Отрядный, не отвечая, быстро шел вперед. Сильно хрустел снег, и солнце играло на нем тысячей золотых бликов.
– Я и сам всегда так делаю, – неуверенно продолжал Рылевский.
– Спрошу, – огрызнулся отрядный. – Спрошу, нельзя ли тебя свиданки лишить. Одна банда.
Рылевский умолк. Гвоздь подвел его к небольшому ветхому крыльцу на задворках штаба и передал коллегам.
Низенький краснолицый прапорщик ввел Игоря Львовича в небольшую комнату у самого входа, запер ее изнутри и велел раздеваться. Теперь у Рылевского не оставалось сомнений в том, что приехала Ирина: шмон с раздеванием является прелюдией к личному свиданию. Таковы законы местной гармонии.
Игорь Львович начал неторопливо раздеваться, прислушиваясь к разговорам за тонкой стенкой.
– Продукты на стол, – командовал неприятный женский голос. – Обертки снять. Чай – в тарелку высыпь. Сигареты – в другую.
За стеною, стало быть, шмонали какую-то бабу.
– Пошустрее давай, Рылевский, – громко сказал мент. – Разделся, очко показал – и отдыхай, чего тут.
За стеной что-то грохнуло и покатилось по полу.
– Так тебя с твоей тушенкой, на ногу прямо!.. – визгливо прокричала ментовка.
Женщина молчала.
Удовлетворив живой интерес прапорщика к анальному и прочим своим отверстиям, Рылевский сел на стул и потянул к себе одежду.
– Обожди, – сказал мент, – костюмчик сейчас другой тебе принесу, спецом для свиданки.
Он забрал одежду Рылевского и ушел, заперев за собою дверь.
Игорь Львович встал и приложил ухо к стене. Что-то с хрустом ломали, швыряли горстями на стол или в тарелку; шуршала фольга; потом все стихло.
– У нас их и дети-то не видят, а ты мужику навезла, – завистливо и гадко заговорила вдруг ментовка. – Ладно, раздевайся, одежду – на стул.
Дзык-бряк, дзык-бряк; судя по звуку, женщина расстегнула и сбросила сапоги. Ирина ни за что не стала бы раздеваться молча и безропотно, а кричала бы уже так, что вся зона бы сбежалась.
– Распусти волосы. Руки вверх. Пятки. Рот. Язык высунуть. Теперь уши посмотрю. Так.
…Ну, бля, гестапо.
– Трусы, бюстгальтер сними, – скомандовала ментовка.

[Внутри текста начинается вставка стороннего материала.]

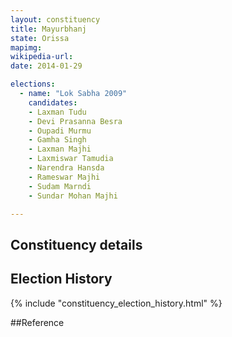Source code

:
 ```yaml
---
layout: constituency
title: Mayurbhanj
state: Orissa
mapimg: 
wikipedia-url: 
date: 2014-01-29

elections: 
  - name: "Lok Sabha 2009"
    candidates: 
    - Laxman Tudu 
    - Devi Prasanna Besra 
    - Oupadi Murmu 
    - Gamha Singh 
    - Laxman Majhi 
    - Laxmiswar Tamudia 
    - Narendra Hansda 
    - Rameswar Majhi 
    - Sudam Marndi 
    - Sundar Mohan Majhi 

---
```

## Constituency details


## Election History
{% include "constituency_election_history.html" %}

##Reference
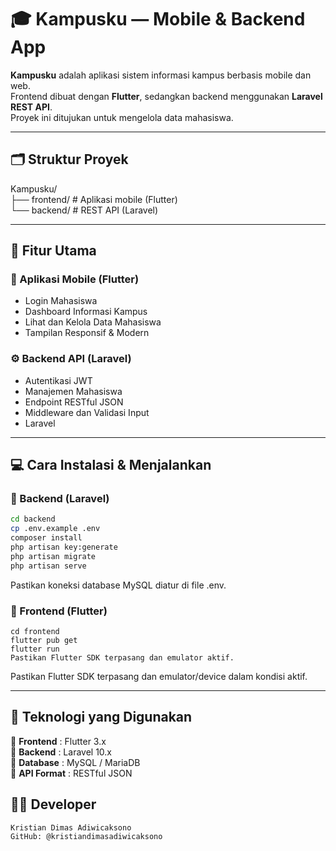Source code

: # 🎓 Kampusku — Mobile & Backend App

**Kampusku** adalah aplikasi sistem informasi kampus berbasis mobile dan web.  
Frontend dibuat dengan **Flutter**, sedangkan backend menggunakan **Laravel REST API**.  
Proyek ini ditujukan untuk mengelola data mahasiswa.

---

## 🗂️ Struktur Proyek

Kampusku/<br>
├── frontend/ # Aplikasi mobile (Flutter)<br>
└── backend/ # REST API (Laravel)

---

## 🚀 Fitur Utama

### 📱 Aplikasi Mobile (Flutter)
- Login Mahasiswa
- Dashboard Informasi Kampus
- Lihat dan Kelola Data Mahasiswa
- Tampilan Responsif & Modern

### ⚙️ Backend API (Laravel)
- Autentikasi JWT
- Manajemen Mahasiswa
- Endpoint RESTful JSON
- Middleware dan Validasi Input
- Laravel

---

## 💻 Cara Instalasi & Menjalankan

### 🔧 Backend (Laravel)

```bash
cd backend
cp .env.example .env
composer install
php artisan key:generate
php artisan migrate
php artisan serve
```


Pastikan koneksi database MySQL diatur di file .env.

### 📱 Frontend (Flutter)
```
cd frontend
flutter pub get
flutter run
Pastikan Flutter SDK terpasang dan emulator aktif.
```

Pastikan Flutter SDK terpasang dan emulator/device dalam kondisi aktif.


---

## 🧰 Teknologi yang Digunakan

🔹 **Frontend** : Flutter 3.x  
🔹 **Backend** : Laravel 10.x  
🔹 **Database** : MySQL / MariaDB  
🔹 **API Format** : RESTful JSON

## 👨‍💻 Developer
```
Kristian Dimas Adiwicaksono
GitHub: @kristiandimasadiwicaksono
```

…Ну охнула бы хоть, глупая баба, заревела бы, в конце концов, богоноска хренова.
– Ноги на ширину плеч. Три приседания. На, одевайся.
…Их надо резать или стричь – долготерпеливых, всевыносящих, многострадальных.

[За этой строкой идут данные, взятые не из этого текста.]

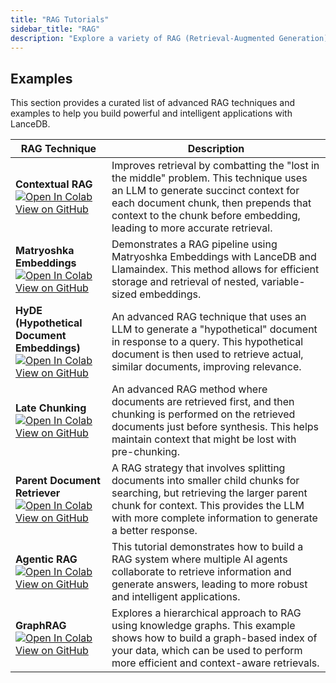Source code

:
 ```yaml
---
title: "RAG Tutorials"
sidebar_title: "RAG"
description: "Explore a variety of RAG (Retrieval-Augmented Generation) applications with LanceDB."
---
```


## Examples

This section provides a curated list of advanced RAG techniques and examples to help you build powerful and intelligent applications with LanceDB.

| RAG Technique | Description |
| --- | --- |
| **Contextual RAG** <br> <a href="https://colab.research.google.com/github/lancedb/vectordb-recipes/blob/main/examples/Contextual-RAG/Anthropic_Contextual_RAG.ipynb" target="_blank"><img src="https://colab.research.google.com/assets/colab-badge.svg" alt="Open In Colab"></a> <br> [View on GitHub](https://github.com/lancedb/vectordb-recipes/tree/main/examples/Contextual-RAG) | Improves retrieval by combatting the "lost in the middle" problem. This technique uses an LLM to generate succinct context for each document chunk, then prepends that context to the chunk before embedding, leading to more accurate retrieval. |
| **Matryoshka Embeddings** <br> <a href="https://colab.research.google.com/github/lancedb/vectordb-recipes/blob/main/tutorials/RAG-with_MatryoshkaEmbed-Llamaindex/RAG_with_MatryoshkaEmbedding_and_Llamaindex.ipynb" target="_blank"><img src="https://colab.research.google.com/assets/colab-badge.svg" alt="Open In Colab"></a> <br> [View on GitHub](https://github.com/lancedb/vectordb-recipes/tree/main/tutorials/RAG-with_MatryoshkaEmbed-Llamaindex) | Demonstrates a RAG pipeline using Matryoshka Embeddings with LanceDB and Llamaindex. This method allows for efficient storage and retrieval of nested, variable-sized embeddings. |
| **HyDE (Hypothetical Document Embeddings)** <br> <a href="https://colab.research.google.com/github/lancedb/vectordb-recipes/blob/main/examples/Advance-RAG-with-HyDE/main.ipynb" target="_blank"><img src="https://colab.research.google.com/assets/colab-badge.svg" alt="Open In Colab"></a> <br> [View on GitHub](https://github.com/lancedb/vectordb-recipes/tree/main/examples/Advance-RAG-with-HyDE) | An advanced RAG technique that uses an LLM to generate a "hypothetical" document in response to a query. This hypothetical document is then used to retrieve actual, similar documents, improving relevance. |
| **Late Chunking** <br> <a href="https://colab.research.google.com/github/lancedb/vectordb-recipes/blob/main/examples/Advanced_RAG_Late_Chunking/Late_Chunking_(Chunked_Pooling).ipynb" target="_blank"><img src="https://colab.research.google.com/assets/colab-badge.svg" alt="Open In Colab"></a> <br> [View on GitHub](https://github.com/lancedb/vectordb-recipes/tree/main/examples/Advanced_RAG_Late_Chunking) | An advanced RAG method where documents are retrieved first, and then chunking is performed on the retrieved documents just before synthesis. This helps maintain context that might be lost with pre-chunking. |
| **Parent Document Retriever** <br> <a href="https://colab.research.google.com/github/lancedb/vectordb-recipes/blob/main/examples/parent_document_retriever/main.ipynb" target="_blank"><img src="https://colab.research.google.com/assets/colab-badge.svg" alt="Open In Colab"></a> <br> [View on GitHub](https://github.com/lancedb/vectordb-recipes/tree/main/examples/parent_document_retriever) | A RAG strategy that involves splitting documents into smaller child chunks for searching, but retrieving the larger parent chunk for context. This provides the LLM with more complete information to generate a better response. |
| **Agentic RAG** <br> <a href="https://colab.research.google.com/github/lancedb/vectordb-recipes/blob/main/tutorials/Agentic_RAG/main.ipynb" target="_blank"><img src="https://colab.research.google.com/assets/colab-badge.svg" alt="Open In Colab"></a> <br> [View on GitHub](https://github.com/lancedb/vectordb-recipes/tree/main/tutorials/Agentic_RAG) | This tutorial demonstrates how to build a RAG system where multiple AI agents collaborate to retrieve information and generate answers, leading to more robust and intelligent applications. |
| **GraphRAG** <br> <a href="https://colab.research.google.com/github/lancedb/vectordb-recipes/blob/main/examples/Graphrag/main.ipynb" target="_blank"><img src="https://colab.research.google.com/assets/colab-badge.svg" alt="Open In Colab"></a> <br> [View on GitHub](https://github.com/lancedb/vectordb-recipes/tree/main/examples/Graphrag) | Explores a hierarchical approach to RAG using knowledge graphs. This example shows how to build a graph-based index of your data, which can be used to perform more efficient and context-aware retrievals. |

В двери загремел ключ, и Рылевский отошел от стены.
– Бери продукты, пошли; патлы свои еще неделю прибирать будешь. Пошли, пошли, мужик тебя на свиданке причешет, – громко говорила шмоналка, выводя женщину в коридор.
Прапорщик выдал Рылевскому шлепанцы и обещанный костюмчик – жесткий, мерзко шуршащий, со складским казенным запахом – что-то среднее между больничной пижамой и спецухой сантехника.

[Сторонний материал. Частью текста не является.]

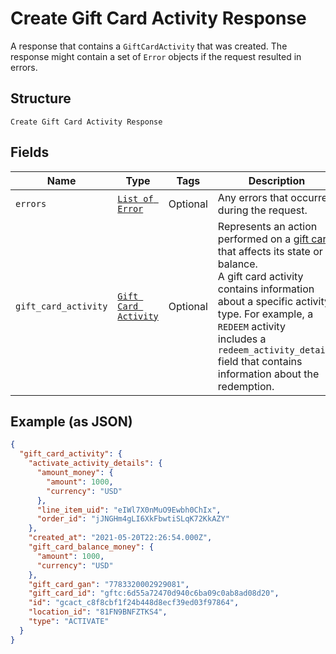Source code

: 
# Create Gift Card Activity Response

A response that contains a `GiftCardActivity` that was created.
The response might contain a set of `Error` objects if the request resulted in errors.

## Structure

`Create Gift Card Activity Response`

## Fields

| Name | Type | Tags | Description |
|  --- | --- | --- | --- |
| `errors` | [`List of Error`](../../doc/models/error.md) | Optional | Any errors that occurred during the request. |
| `gift_card_activity` | [`Gift Card Activity`](../../doc/models/gift-card-activity.md) | Optional | Represents an action performed on a [gift card](../../doc/models/gift-card.md) that affects its state or balance.<br>A gift card activity contains information about a specific activity type. For example, a `REDEEM` activity<br>includes a `redeem_activity_details` field that contains information about the redemption. |

## Example (as JSON)

```json
{
  "gift_card_activity": {
    "activate_activity_details": {
      "amount_money": {
        "amount": 1000,
        "currency": "USD"
      },
      "line_item_uid": "eIWl7X0nMuO9Ewbh0ChIx",
      "order_id": "jJNGHm4gLI6XkFbwtiSLqK72KkAZY"
    },
    "created_at": "2021-05-20T22:26:54.000Z",
    "gift_card_balance_money": {
      "amount": 1000,
      "currency": "USD"
    },
    "gift_card_gan": "7783320002929081",
    "gift_card_id": "gftc:6d55a72470d940c6ba09c0ab8ad08d20",
    "id": "gcact_c8f8cbf1f24b448d8ecf39ed03f97864",
    "location_id": "81FN9BNFZTKS4",
    "type": "ACTIVATE"
  }
}
```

– Ненадеванный даю, – похвалился он. – Пошли, Рылевский, баба ждет.
Сиеста
Они подошли к массивной крупноячеистой решетке, перегораживающей коридор от пола до потолка, и мент отомкнул ее большим сложной формы ключом. Женские голоса, кухонный чад, звяканье посуды – все было точь-в-точь как в старой коммуналке на Васильевском.
Из кухни выскочила здоровая баба, чуть не налетела на них в полутьме, ойкнула и скрылась в комнате; в коридоре запахло сдобой.
– Проворная, блинов уж заделала, – одобрил прапор и толкнул соседнюю дверь.
Рылевский оказался в узкой комнате с двумя застеленными по-больничному койками и высоко поднятым зарешеченным окном. У окна стоял общепитовский стол, а подле него суетилась Александра Юрьевна, стараясь навести порядок в бестолково изрезанной, размазанной и разломанной на шмоне еде.
На койке сидела рыжая ментовка с будильником в руках.
– Свидание началось в 14 часов 15 минут, – сообщила она, блеснув фиксой. – Посуда – на кухне. В десять – проверка. Всё.
Она прошла к двери, обдав Игоря Львовича запахом скверных духов.
– Ну, счастливо, Рылевский, жену не обижай, – подмигнул маленький прапор. – Приду проверю.
Сашка стояла у стола спиной к свету, и лица ее почти не было видно. Рылевский запустил пальцы в ее растрепанные волосы, крепко поцеловал и ощутил во рту вкус крови.
– Поморозила, – сказала она, отстраняясь. – Привет, братец.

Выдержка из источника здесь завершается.